What Is Amazon Kinesis Data Analytics?
With Amazon Kinesis Data Analytics, you can process and analyze streaming data using standard SQL. The service enables you to quickly author and runs powerful SQL code against streaming sources to perform time series analytics, feed real-time dashboards, and create real-time metrics.
To get started with Kinesis Data Analytics, you create a Kinesis data analytics application that continuously reads and processes streaming data. The service supports ingesting data from Amazon Kinesis Data Streams and Amazon Kinesis Data Firehose streaming sources. Then, you author your SQL code using the interactive editor and test it with live streaming data. You can also configure destinations where you want Kinesis Data Analytics to send the results.
Kinesis Data Analytics supports Amazon Kinesis Data Firehose (Amazon S3, Amazon Redshift, and Amazon Elasticsearch Service), AWS Lambda, and Amazon Kinesis Data Streams as destinations.
When Should I Use Amazon Kinesis Data Analytics?
Amazon Kinesis Data Analytics enables you to quickly author SQL code that continuously reads, processes, and stores data in near real time. Using standard SQL queries on the streaming data, you can construct applications that transform and provide insights into your data.
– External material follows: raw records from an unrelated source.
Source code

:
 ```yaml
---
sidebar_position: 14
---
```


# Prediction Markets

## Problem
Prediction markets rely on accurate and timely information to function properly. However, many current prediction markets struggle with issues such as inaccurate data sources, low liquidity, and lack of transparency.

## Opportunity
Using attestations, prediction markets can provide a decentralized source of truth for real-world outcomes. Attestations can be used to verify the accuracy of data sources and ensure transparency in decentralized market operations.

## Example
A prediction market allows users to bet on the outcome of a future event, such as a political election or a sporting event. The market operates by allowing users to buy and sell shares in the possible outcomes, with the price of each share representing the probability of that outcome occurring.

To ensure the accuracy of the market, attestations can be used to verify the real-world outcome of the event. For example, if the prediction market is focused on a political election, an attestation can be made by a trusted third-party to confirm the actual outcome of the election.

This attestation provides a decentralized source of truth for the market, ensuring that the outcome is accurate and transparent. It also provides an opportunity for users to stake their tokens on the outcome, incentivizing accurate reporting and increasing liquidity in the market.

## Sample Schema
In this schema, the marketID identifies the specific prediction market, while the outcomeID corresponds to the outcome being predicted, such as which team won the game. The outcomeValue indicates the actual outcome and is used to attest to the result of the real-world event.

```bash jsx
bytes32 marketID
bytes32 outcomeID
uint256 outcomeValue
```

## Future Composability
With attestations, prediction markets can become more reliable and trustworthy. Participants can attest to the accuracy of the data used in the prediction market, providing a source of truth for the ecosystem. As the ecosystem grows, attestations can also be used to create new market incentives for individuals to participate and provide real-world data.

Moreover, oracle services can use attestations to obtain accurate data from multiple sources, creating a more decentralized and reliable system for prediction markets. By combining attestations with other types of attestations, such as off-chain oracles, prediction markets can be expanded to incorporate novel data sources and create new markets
Following are some of the example scenarios for using Kinesis Data Analytics:
- Generate time-series analytics – You can calculate metrics over time windows, and then stream values to Amazon S3 or Amazon Redshift through a Kinesis data delivery stream.
- Feed real-time dashboards – You can send aggregated and processed streaming data results downstream to feed real-time dashboards.
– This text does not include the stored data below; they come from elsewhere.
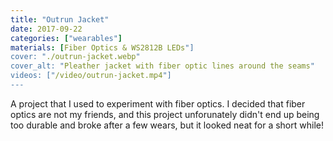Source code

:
 ```yaml
---
title: "Outrun Jacket"
date: 2017-09-22
categories: ["wearables"]
materials: [Fiber Optics & WS2812B LEDs"]
cover: "./outrun-jacket.webp"
cover_alt: "Pleather jacket with fiber optic lines around the seams"
videos: ["/video/outrun-jacket.mp4"]
---
```

A project that I used to experiment with fiber optics. I decided that fiber optics are not my friends, and this project unforunately didn't end up being too durable and broke after a few wears, but it looked neat for a short while!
- Create real-time metrics – You can create custom metrics and triggers for use in real-time monitoring, notifications, and alarms.
Amazon Kinesis Data Analytics: How It Works
An application is a primary resource in Amazon Kinesis Data Analytics that you can create in your account. You can create and manage applications using the AWS Management Console or the Amazon Kinesis Data Analytics API. Kinesis Data Analytics provides API operations to manage applications. For a list of API operations, see Actions.
Amazon Kinesis data analytics applications continuously read and process streaming data in real time. You write application code using SQL to process the incoming streaming data and produce output. Then, Kinesis Data Analytics writes the output to a configured destination. The following diagram illustrates a typical application architecture.
Each application has a name, description, version ID, and status. Amazon Kinesis Data Analytics assigns a version ID when you first create an application. This version ID is updated when you update any application configuration. For example, if you add an input configuration, add or delete a reference data source, or add or delete output configuration, or update application code, Kinesis Data Analytics updates the current application version ID. Kinesis Data Analytics also maintains time stamps for when an application was created and last updated.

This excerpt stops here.